When I came across this information by the FDIC , it brought to mind something I thought of while reading the review of Steve Martin’s new book “Born Standing Up ” I saw in Time Out New York Magazine yesterday.
I remember one of my favorite Martin routines went something like:
>Q: How to have a million dollars and never pay taxes…
>A: First, get a millions dollars…then…
In other words, their advice is probably too late for many, although the FDIC probably means well with their publication.
- Try to raise your credit score in the months before you apply for a mortgage, such as by paying off much or all of what you owe on credit cards.
- Contact several lenders, let them know you are comparison shopping, and then try to negotiate the best deal.
- Compare fixed-rate and adjustable-rate mortgages (ARMs), even if the latter carries a lower initial interest rate, because a fixed-rate loan may be cheaper in the long run.
- Be wary of a loan with payments that can increase substantially, such as mortgages with low monthly payments in the early years in exchange for the deferred repayment of principal and/or interest.
- And, watch out for unfair and deceptive sales practices that lure people into costly or inappropriate loans.
Definitely wild and crazy advice.
Of course, it might make more sense to seek a loan modification .

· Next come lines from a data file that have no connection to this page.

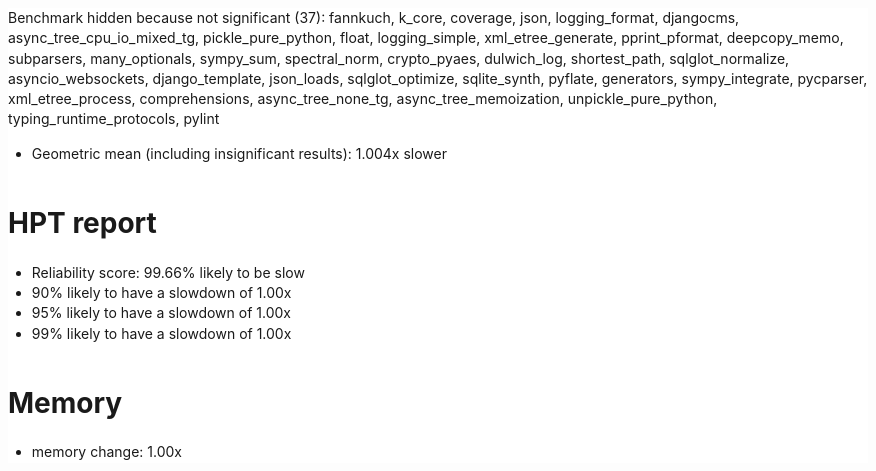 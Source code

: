 Benchmark hidden because not significant (37): fannkuch, k_core, coverage, json, logging_format, djangocms, async_tree_cpu_io_mixed_tg, pickle_pure_python, float, logging_simple, xml_etree_generate, pprint_pformat, deepcopy_memo, subparsers, many_optionals, sympy_sum, spectral_norm, crypto_pyaes, dulwich_log, shortest_path, sqlglot_normalize, asyncio_websockets, django_template, json_loads, sqlglot_optimize, sqlite_synth, pyflate, generators, sympy_integrate, pycparser, xml_etree_process, comprehensions, async_tree_none_tg, async_tree_memoization, unpickle_pure_python, typing_runtime_protocols, pylint

- Geometric mean (including insignificant results): 1.004x slower

# HPT report

- Reliability score: 99.66% likely to be slow
- 90% likely to have a slowdown of 1.00x
- 95% likely to have a slowdown of 1.00x
- 99% likely to have a slowdown of 1.00x

# Memory
- memory change: 1.00x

Sheila Bair, chair of the FDIC has a constructive solution for borrowers in trouble:
>She’s proposing that the banks automatically modify every subprime loan if the borrower lives in the house and has been paying on time. Payments would continue at the starter rate, without a step-up. That could prevent foreclosure on about 1 million loans, Bair says, freeing overtaxed bank staffs to focus on the borrower’s default.
Loan modifications could be a good halfway point for many to avoid foreclosures. Lenders learned that it was often cheaper to renegotiate than to bear the expenses associated with foreclosure.